1 Introduction
The IDaaS market has evolved over the past few years and is still growing, both in size and in the number of vendors. However, under the umbrella term of IDaaS, we find a variety of offerings. IDaaS in general provides Identity & Access Management and Access Governance capabilities as a service, ranging from Single Sign-On to full Identity Provisioning and Access Governance for both on-premise and cloud solutions. These solutions vary in their support for different groups of users - such as employees, business partners, and customers - their support for mobile users, and their integration capabilities back to on-premise environments.
For that purpose, we have distinguished the IDaaS market into three distinct market segments. Some vendors serve two or all three segments with their IDaaS services, while others focus on a single segment. The three IDaaS market segments in the KuppingerCole definition are
IDaaS SSO: IDaaS focused on providing a Single Sign-On experience to users.
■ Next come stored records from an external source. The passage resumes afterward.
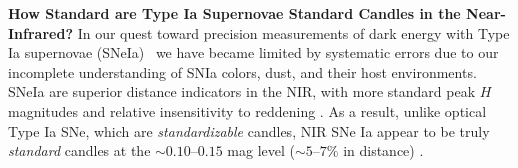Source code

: \documentclass[11pt]{article}
\begin{document}
%

%

%
%
%

\sciencejustification
{\bf How Standard are Type Ia Supernovae Standard Candles in the Near-Infrared?} 
In our quest toward precision measurements of dark energy with Type Ia supernovae (SNeIa)~\cite{astier06,wood-vasey07,kowalski08,hicken09b,kessler09,conley11,betoule14} we have became limited by 
systematic errors due to our incomplete understanding of SNIa colors, dust, and 
their host environments.
SNeIa are superior distance
indicators in the NIR, with more standard peak $H$ magnitudes and
relative insensitivity to reddening
\cite{meikle00,krisciunas04a,krisciunas07}. 
As a result, unlike optical Type Ia SNe, which are {\em standardizable} candles,
 NIR SNe Ia
appear to be truly {\em standard} candles at the $\sim0.10$--$0.15$ mag
level ($\sim5$--$7\%$ in distance)
\cite{krisciunas04a,krisciunas05a,wood-vasey08,folatelli10,weyant14,barone-nugent12,kattner12}.
\end{document}

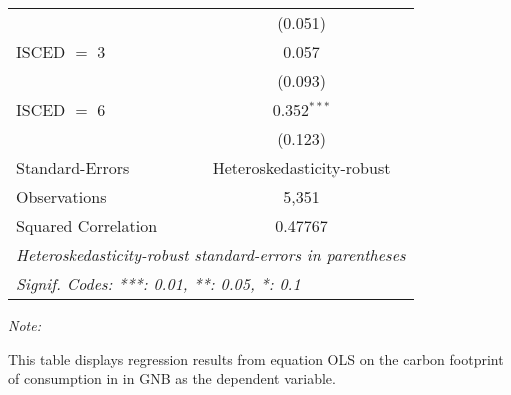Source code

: \begin{table}[htbp!]
\begin{adjustbox}{width = 1\textwidth, max height = 0.95\textheight, center}
\begin{threeparttable}[b]
\begin{tabular}{lc}
                                & (0.051)\\   
            ISCED $=$ 3         & 0.057\\   
                                & (0.093)\\   
            ISCED $=$ 6         & 0.352$^{***}$\\   
                                & (0.123)\\   
            \midrule 
            Standard-Errors     & Heteroskedasticity-robust \\   
            Observations        & 5,351\\  
            Squared Correlation & 0.47767\\  
            \midrule \midrule
            \multicolumn{2}{l}{\emph{Heteroskedasticity-robust standard-errors in parentheses}}\\
            \multicolumn{2}{l}{\emph{Signif. Codes: ***: 0.01, **: 0.05, *: 0.1}}\\
         \end{tabular}
         
         \begin{tablenotes}\item \medskip \textit{Note:}
            \item This table displays regression results from equation OLS on the carbon footprint of consumption in  in GNB as the dependent variable.  
         \end{tablenotes}
      \end{threeparttable}
   \end{adjustbox}
\end{table}



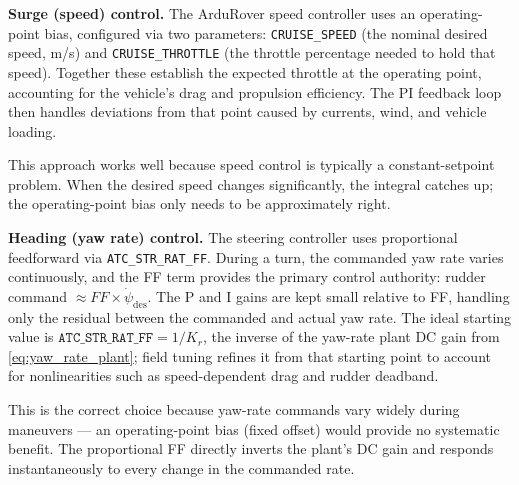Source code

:\documentclass[12pt]{article}
\begin{document}
\textbf{Surge (speed) control.}
The ArduRover speed controller uses an operating-point bias, configured via
two parameters: \texttt{CRUISE\_SPEED} (the nominal desired speed, m/s) and
\texttt{CRUISE\_THROTTLE} (the throttle percentage needed to hold that speed).
Together these establish the expected throttle at the operating point,
accounting for the vehicle's drag and propulsion efficiency.  The PI feedback
loop then handles deviations from that point caused by currents, wind, and
vehicle loading.

This approach works well because speed control is typically a constant-setpoint
problem.  When the desired speed changes significantly, the integral catches up;
the operating-point bias only needs to be approximately right.

\textbf{Heading (yaw rate) control.}
The steering controller uses proportional feedforward via
\texttt{ATC\_STR\_RAT\_FF}.  During a turn, the commanded yaw rate varies
continuously, and the FF term provides the primary control authority:
rudder command $\approx FF \times \dot\psi_\mathrm{des}$.  The P and I gains
are kept small relative to FF, handling only the residual between the
commanded and actual yaw rate.
The ideal starting value is $\mathtt{ATC\_STR\_RAT\_FF} = 1/K_r$, the
inverse of the yaw-rate plant DC gain from \cref{eq:yaw_rate_plant};
field tuning refines it from that starting point to account for
nonlinearities such as speed-dependent drag and rudder deadband.

This is the correct choice because yaw-rate commands vary widely during
maneuvers --- an operating-point bias (fixed offset) would provide no
systematic benefit.  The proportional FF directly inverts the plant's DC gain
and responds instantaneously to every change in the commanded rate.
\end{document}
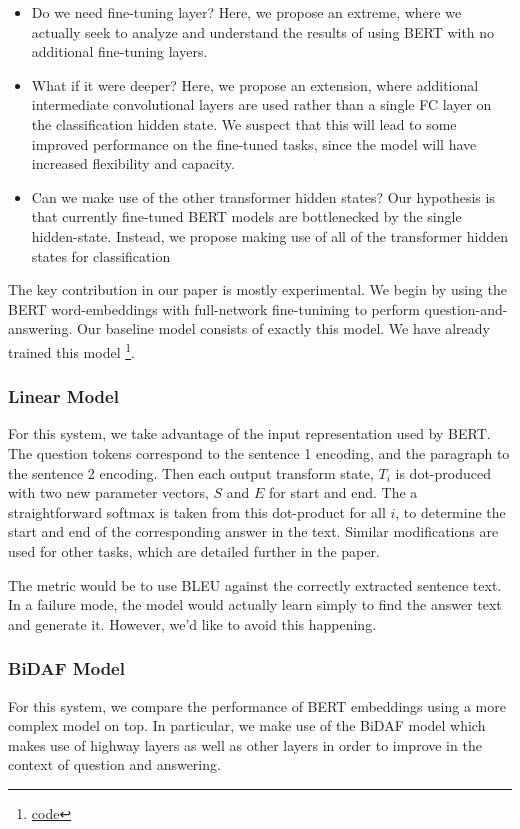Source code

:\documentclass{article}
\begin{document}
\begin{itemize}
    \item Do we need fine-tuning layer? Here, we propose an extreme, where we actually seek to analyze and understand the results of using BERT with no additional fine-tuning layers.
    \item What if it were deeper? Here, we propose an extension, where additional intermediate convolutional layers are used rather than a single FC layer on the classification hidden state. We suspect that this will lead to some improved performance on the fine-tuned tasks, since the model will have increased flexibility and capacity.
    \item Can we make use of the other transformer hidden states? Our hypothesis is that currently fine-tuned BERT models are bottlenecked by the single hidden-state. Instead, we propose making use of all of the transformer hidden states for classification
\end{itemize} 

The key contribution in our paper is mostly experimental. We begin by using the BERT word-embeddings with full-network fine-tunining to perform question-and-answering. Our baseline model consists of exactly this model. We have already trained this model \footnote{\href{https://github.com/kandluis/cs224n}{code}}.

\subsubsection{Linear Model}
For this system, we take advantage of the input representation used by BERT. The question tokens correspond to the sentence 1 encoding, and the paragraph to the sentence 2 encoding. Then each output transform state, $T_i$ is dot-produced with two new parameter vectors, $S$ and $E$ for start and end. The a straightforward softmax is taken from this dot-product for all $i$, to determine the start and end of the corresponding answer in the text. Similar modifications are used for other tasks, which are detailed further in the paper. 

The metric would be to use BLEU against the correctly extracted sentence text. In a failure mode, the model would actually learn simply to find the answer text and generate it. However, we'd like to avoid this happening. 

\subsubsection{BiDAF Model}
For this system, we compare the performance of BERT embeddings using a more complex model on top. In particular, we make use of the BiDAF model which makes use of highway layers as well as other layers in order to improve in the context of question and answering.
\end{document}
While the primary focus is on providing access for employees to cloud services, we also look for support of other groups of users such as business partners and customers, for mobile users, and for downstream SSO back to on-premise applications.
IDaaS B2E: IDaaS focused on providing Identity Provisioning and Access Governance for on-premise environments, complemented by Identity Federation capabilities and, based on these, at least baseline support for Single Sign-On to cloud services. B2E stands for Business-to-Employee, providing functionality focused on employee-centric IAM, but delivered from the cloud. Formerly, we referred to this market segment as “Cloud IAM & IAG”.
IDaaS Digital: This is a rather new segment, with “Digital” standing for solutions that support the emerging requirements organizations are facing in the Digital Transformation. Such solutions must provide support for both customers and business partners and have more complex functionality.
Many organizations today utilize a mix of on-premises IAM systems, IDaaS, and CIAM (Consumer IAM) solutions. Insufficiently protected digital identity can often be a vector for data breaches and fraud.
IAM/IDaaS/CIAM administrators need services that can help reduce the risk of fraud and data breaches. Some vendors in the IDaaS Digital segment offer services that:
- perform varying degrees of identity vetting
- retrieve authoritative attributes
- examine runtime environmental factors such as relating to user devices and locations
- collect identity analytics
- receive and process cyber threat / fraud / compromised credential intelligence
- conduct thorough risk analysis on all factors
- evaluate attributes and environmental data in accordance with dynamic policies
- output risk scores via APIs to adaptive authentication engines to consume
Each of the functions listed above can be utilized to increase identity and authentication assurance levels and thereby decrease the risk of fraud and data breaches.
Some vendors specialize by offering one or more of these services. For example, there are companies that operate regionally or within certain countries, and provide identity vetting services that call government-provided APIs to validate citizen attributes for specific use cases. Another example is an identity attribute brokering service that does transaction-time lookups of financial records at banks or credit rating agencies. Other companies collect and aggregate cyber threat intelligence, and package it into feeds for other vendors and end-user organizations to evaluate. Still other vendors collect, parse, clean, and disseminate information about known compromised credentials to other vendors or end-user organizations.
The common denominator here is the use of APIs, generally REST-based, and increasingly standardized. Each service provider therefore must make these services consumable over APIs. Not only do these services reduce the risk of fraud, but in some cases, they are mandated. In Europe, PSD2 will require banks and other financial “third party providers” (TPPs) to perform transaction risk analysis on almost every transaction above €30. Banks and TPPs will benefit from using IDaaS Digital services such as those described above.
The ThreatMetrix Digital Identity Network utilizes their own threat intelligence capabilities to deliver high quality IDaaS digital services, and they offer the information as a service to clients and other IDaaS vendors. In addition to threat intelligence, the ThreatMetrix platform benefits from crowdsourced information from across their digital identity network that helps businesses make better authentication and transaction authorization decisions, which ultimately reduces fraud for their customers and provides a better user experience for their customers‘ consumers. The services that ThreatMetrix provides are cloud-based. ThreatMetrix was recently acquired by LexisNexis Risk Solutions, a RELX group company. ThreatMetrix was formerly headquartered in San Jose, California. The home office of RELX is in London. ThreatMetrix is well-known for its threat intelligence capabilities, which cover device, domain, email, IP address, and network reputation data.